Strange Parallels explores the possibilities of envisioning a meta-narrative of parallel sociopolitical developments in Europe, continental Asia, and maritime Asia from the premodern to early modern era. To anchor this macro-level exploration, Lieberman uses the historical experiences of mainland Southeast Asia, namely those of North Vietnam, Burma, Thailand, and Cambodia (or Khmer), to formulate a framework upon which a broad developmental trajectory may be explicated. In narrating the nature of agrarian and commercial expansion and consolidation in the key states of Eurasia, Lieberman attempts to demonstrate their impact on such key forces as culture, society and psychology, and social integration, and the consequent effects that these forces had in generating an integrative force in the societies in question.

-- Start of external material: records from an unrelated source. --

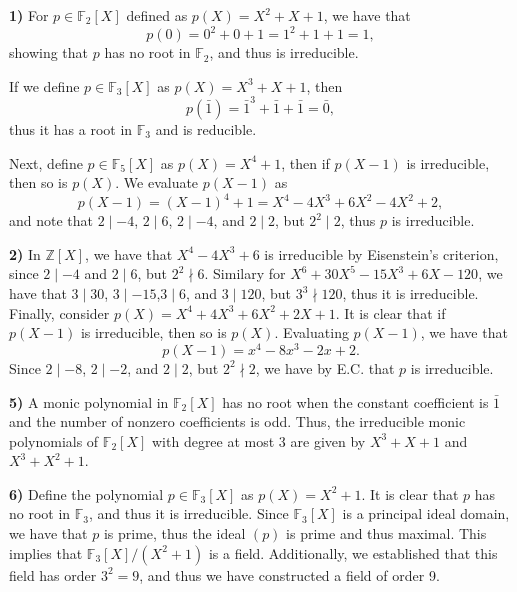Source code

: \documentclass[12pt]{article}
\newcommand{\Z}{\ensuremath{\mathbb{Z}}}
\newcommand{\F}{\ensuremath{\mathbb{F}}}
\newcommand{\sectionskip}{\vspace{0.1in}}
\begin{document}
\textbf{1)}
For \( p \in \F_2[X] \) defined as \( p(X) = X^2 + X + 1 \), we have
that
\[
	p(0) = 0^2 + 0 + 1 = 1^2 + 1 + 1 = 1,
\]
showing that \( p \) has no root in \( \F_2 \), and thus is irreducible.

If we define \( p \in \F_3[X] \) as \( p(X) = X^3 + X + 1 \), then
\[
	p(\bar{1}) = \bar{1}^3 + \bar{1} + \bar{1} = \bar{0},
\]
thus it has a root in \( \F_3 \) and is reducible.

\pagebreak

Next, define \( p \in \F_5[X] \) as \( p(X) = X^4 + 1 \), then if
\( p(X - 1) \) is irreducible, then so is \( p(X) \).
We evaluate \( p(X - 1) \) as
\[
	p(X - 1) = (X - 1)^4 + 1 = X^4 - 4X^3 + 6X^2 - 4X^2 + 2,
\]
and note that \( 2 \mid -4 \), \( 2 \mid 6 \), \( 2 \mid -4 \), and
\( 2 \mid 2 \), but \( 2^2 \mid 2 \), thus \( p \) is irreducible.

\sectionskip

\textbf{2)}
In \( \Z[X] \), we have that \( X^4 - 4X^3 + 6 \) is irreducible by
Eisenstein's criterion, since \( 2 \mid -4 \) and \( 2 \mid 6 \), but
\( 2^2 \nmid 6 \).
Similary for \( X^6 + 30X^5 -15X^3 + 6X - 120 \), we have that
\( 3 \mid 30 \), \( 3 \mid -15 \),\( 3 \mid 6 \), and \( 3 \mid 120 \), but
\( 3^3 \nmid 120 \), thus it is irreducible.
Finally, consider \( p(X) = X^4 + 4X^3 + 6X^2 + 2X + 1 \).
It is clear that if \( p(X - 1) \) is irreducible, then so is \( p(X) \).
Evaluating \( p(X - 1) \), we have that
\[
	p(X - 1) = x^4 - 8x^3 - 2x + 2.
\]
Since \( 2 \mid -8 \), \( 2 \mid -2 \), and \( 2 \mid 2 \), but
\( 2^2 \nmid 2 \), we have by E.C. that \( p \) is irreducible.

\sectionskip

\textbf{5)}
A monic polynomial in \( \F_2[X] \) has no root when the constant coefficient
is \( \bar{1} \) and the number of nonzero coefficients is odd.
Thus, the irreducible monic polynomials of \( \F_2[X] \) with degree at most
3 are given by \( X^3 + X + 1 \) and \( X^3 + X^2 + 1 \).

\sectionskip

\textbf{6)}
Define the polynomial \( p \in \F_3[X] \) as \( p(X) = X^2 + 1 \).
It is clear that \( p \) has no root in \( \F_3 \), and thus it is
irreducible.
Since \( \F_3[X] \) is a principal ideal domain, we have that
\( p \) is prime, thus the ideal \( (p) \) is prime and thus maximal.
This implies that \( \F_3[X]/(X^2 + 1) \) is a field.
Additionally, we established that this field has order
\( 3^2 = 9 \), and thus we have constructed a field of order 9.
\end{document}
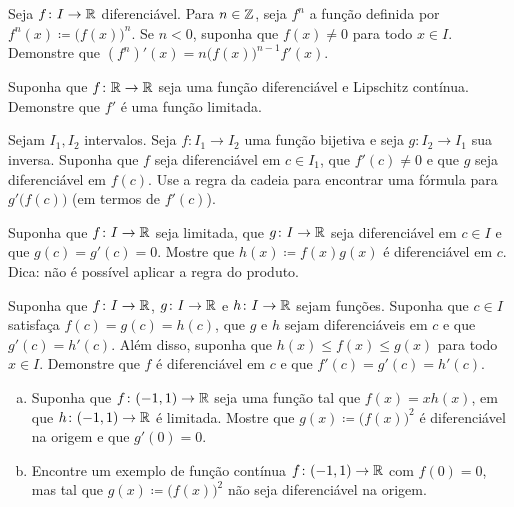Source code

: \begin{exercise}
Seja $f \colon I \to \R$ diferenciável. Para $n \in \Z$, seja $f^n$
a função definida por $f^n(x) \coloneqq {\bigl( f(x) \bigr)}^n$. Se
$n < 0$, suponha que $f(x) \neq 0$ para todo $x \in I$. Demonstre que
$(f^n)'(x) = n {\bigl(f(x) \bigr)}^{n-1} f'(x)$.
\end{exercise}

\begin{exercise}
Suponha que $f \colon \R \to \R$ seja uma função diferenciável
e Lipschitz contínua.
Demonstre que $f'$ é uma função limitada.
\end{exercise}

\begin{exercise} \label{exercise:inversederformula}
Sejam $I_1, I_2$ intervalos.
Seja $f \colon I_1 \to I_2$ uma função bijetiva e seja $g \colon I_2 \to I_1$
sua inversa. Suponha que $f$ seja diferenciável em $c \in I_1$,
que $f'(c) \neq 0$ e que $g$ seja diferenciável em $f(c)$. Use a regra da cadeia
para encontrar uma fórmula para $g'\bigl(f(c)\bigr)$ (em termos de $f'(c)$).
\end{exercise}

\begin{exercise} \label{exercise:bndmuldiff}
Suponha que $f \colon I \to \R$ seja limitada, que $g \colon I \to
\R$ seja diferenciável em $c \in I$ e que $g(c) = g'(c) = 0$. Mostre
que $h(x) \coloneqq f(x) g(x)$ é diferenciável em $c$. Dica: não é possível
aplicar a regra do produto.
\end{exercise}

\begin{exercise} \label{exercise:diffsqueeze}
Suponha que $f \colon I \to \R$,
$g \colon I \to \R$ e $h \colon I \to \R$ sejam funções. Suponha que
$c \in I$ satisfaça $f(c) = g(c) = h(c)$, que $g$ e $h$ sejam diferenciáveis
em $c$ e que $g'(c) = h'(c)$. Além disso, suponha que $h(x) \leq f(x) \leq g(x)$
para todo $x \in I$. Demonstre que $f$ é diferenciável em $c$ e que
$f'(c) = g'(c) = h'(c)$.
\end{exercise}

\begin{exercise}
\leavevmode
\begin{enumerate}[a)]
\item
Suponha que $f \colon (-1,1) \to \R$ seja uma função tal que $f(x) = x h(x)$,
em que $h \colon (-1,1) \to \R$ é limitada.
Mostre que $g(x) \coloneqq {\bigl( f(x) \bigr)}^2$ é diferenciável na origem
e que $g'(0) = 0$.
\item
Encontre um exemplo de função contínua $f \colon (-1,1) \to \R$ com $f(0) = 0$,
mas tal que $g(x) \coloneqq {\bigl( f(x) \bigr)}^2$ não seja diferenciável na origem.
\end{enumerate}
\end{exercise}

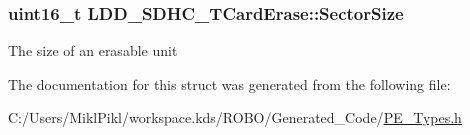 \subsubsection[{Sector\+Size}]{\setlength{\rightskip}{0pt plus 5cm}uint16\+\_\+t L\+D\+D\+\_\+\+S\+D\+H\+C\+\_\+\+T\+Card\+Erase\+::\+Sector\+Size}\label{struct_l_d_d___s_d_h_c___t_card_erase_a3c0c33e89b65f4f6bfd6043585df5486}
The size of an erasable unit 

The documentation for this struct was generated from the following file\+:\begin{DoxyCompactItemize}
\item 
C\+:/\+Users/\+Mikl\+Pikl/workspace.\+kds/\+R\+O\+B\+O/\+Generated\+\_\+\+Code/\hyperlink{_p_e___types_8h}{P\+E\+\_\+\+Types.\+h}\end{DoxyCompactItemize}
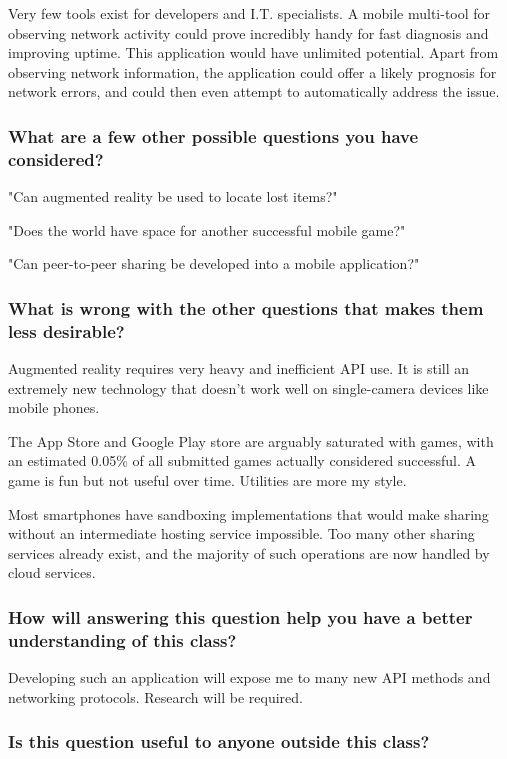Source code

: \documentclass[letterpaper]{article}            %
\begin{document}
Very few tools exist for developers and I.T. specialists. A mobile multi-tool for observing network activity could prove incredibly handy for fast diagnosis and improving uptime. This application would have unlimited potential. Apart from observing network information, the application could offer a likely prognosis for network errors, and could then even attempt to automatically address the issue.

\subsubsection{What are a few other possible questions you have considered?}

"Can augmented reality be used to locate lost items?"

"Does the world have space for another successful mobile game?"

"Can peer-to-peer sharing be developed into a mobile application?"

\subsubsection{What is wrong with the other questions that makes them less desirable?}

Augmented reality requires very heavy and inefficient API use. It is still an extremely new technology that doesn't work well on single-camera devices like mobile phones.

The App Store and Google Play store are arguably saturated with games, with an estimated 0.05\% of all submitted games actually considered successful. A game is fun but not useful over time. Utilities are more my style.

Most smartphones have sandboxing implementations that would make sharing without an intermediate hosting service impossible. Too many other sharing services already exist, and the majority of such operations are now handled by cloud services.

\subsubsection{How will answering this question help you have a better understanding of this class?}

Developing such an application will expose me to many new API methods and networking protocols. Research will be required.

\subsubsection{Is this question useful to anyone outside this class?}
\end{document}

This framework, elaborated in detail in volume 1, is imposed in the present volume upon the case studies of France, Russia, China, India, Japan, and island Southeast Asia to test the viability of the notion of similitude in the developmental processes of the large sociopolitical developments in disparate regions of the old world.

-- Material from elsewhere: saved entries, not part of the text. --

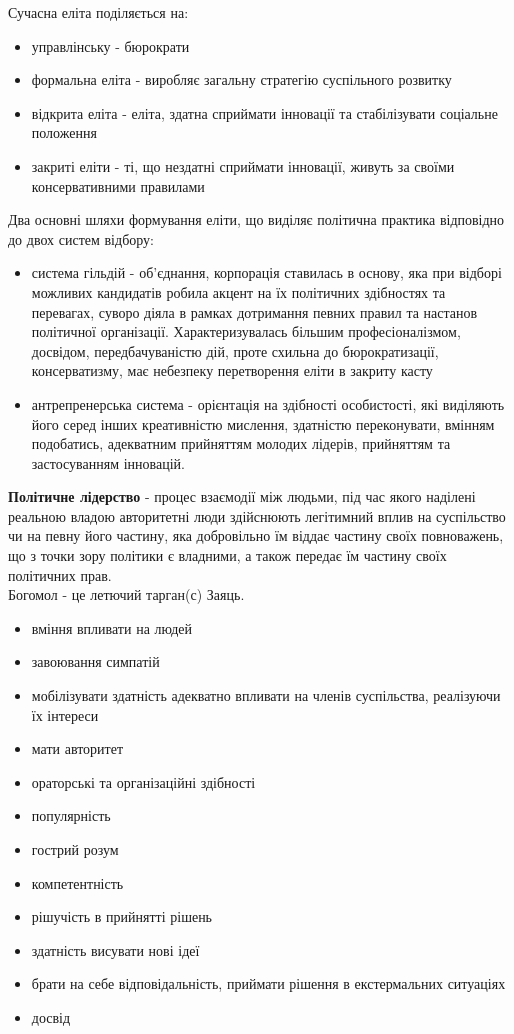 Сучасна еліта поділяється на:
\begin{itemize}
\item управлінську - бюрократи
\item формальна еліта - виробляє загальну стратегію суспільного розвитку
\item відкрита еліта - еліта, здатна сприймати інновації та стабілізувати соціальне положення
\item закриті еліти - ті, що нездатні сприймати інновації, живуть за своїми консервативними правилами
\end{itemize}
Два основні шляхи формування еліти, що виділяє політична практика відповідно до двох систем відбору:
\begin{itemize}
\item система гільдій - об’єднання, корпорація ставилась в основу, яка при  відборі можливих  кандидатів робила акцент на їх політичних здібностях та перевагах, суворо діяла в рамках дотримання певних правил та настанов політичної організації. Характеризувалась більшим професіоналізмом, досвідом, передбачуваністю дій, проте схильна до бюрократизації, консерватизму, має небезпеку перетворення еліти в закриту касту
\item антрепренерська система - орієнтація на здібності особистості, які виділяють його серед інших креативністю мислення, здатністю переконувати, вмінням подобатись, адекватним прийняттям молодих лідерів, прийняттям та застосуванням інновацій. 
\end{itemize}
\textbf{Політичне лідерство} - процес взаємодії між людьми, під час якого наділені реальною владою авторитетні люди здійснюють легітимний вплив на суспільство чи на певну його частину, яка добровільно їм віддає частину своїх повноважень, що з точки зору політики є владними, а також передає їм частину своїх політичних прав.\\
Богомол - це летючий тарган(с) Заяць.\\
\begin{itemize}
\item вміння впливати на людей
\item завоювання симпатій
\item мобілізувати здатність адекватно впливати на членів суспільства, реалізуючи їх інтереси
\item мати авторитет
\item ораторські та організаційні здібності
\item популярність 
\item гострий розум
\item компетентність
\item рішучість  в прийнятті рішень
\item здатність висувати нові ідеї
\item брати на себе відповідальність, приймати рішення в екстермальних ситуаціях
\item досвід
\end{itemize}

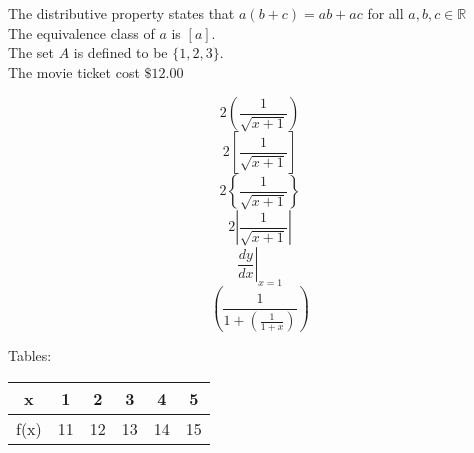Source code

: \documentclass[18px]{article}
\begin{document}
The distributive property states that $a(b+c)=ab+ac$ for all $a,b,c \in \mathbb{R}$\\[6pt]
The equivalence class of $a$ is $[a]$.\\[6pt]
The set $A$ is defined to be $\{1,2,3\}$.\\[6pt]
The movie ticket cost $\$12.00$

$$2\left(\frac{1}{\sqrt{x + 1}}\right)$$
$$2\left[\frac{1}{\sqrt{x + 1}}\right]$$
$$2\left\{\frac{1}{\sqrt{x + 1}}\right\}$$
$$2\left|\frac{1}{\sqrt{x + 1}}\right|$$
$$\left.\frac{dy}{dx}\right|_{x=1}$$
$$\left(\frac{1}{1 + \left(\frac{1}{1+x}\right)} \right)$$

Tables:\\

\begin{tabular}{|c||c|c|c|c|c|}
\hline
x & 1 & 2 & 3 & 4 & 5 \\ \hline
f(x) & 11 & 12 & 13 & 14 & 15 \\ \hline 

\end{tabular}
\end{document}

Lieberman argues that the case studies, representative of the regions in which they are located, all follow the same general developmental trajectory, characterized by the move from point A, that of a charter polity, to point B, that of a consolidated state with extensive territorial holdings, a unified body politic, and a coherent state apparatus. He argues that between 800 and 1830 C.E., all the major societies of the old world developed along this trajectory, arriving at the same terminus state, with inherently similar structural characteristics, by the nineteenth century. This universal experience is mitigated, as evident from the case studies explored in the volume, by the uniqueness of their historical experiences in such areas as the number of cycles of consolidation and fragmentation, the details of the characteristics of the institutions that are developed, and the extent of their territorial holdings. These differences are dependent on circumstantial factors, such as the external economy, external interaction, and external threats, the extent to which are determined by the geographical locations of the case studies, either in exposed zones that are subject to substantial external influence, or protected zones that are buffered from substantial external interactions and contact. [End Page 822]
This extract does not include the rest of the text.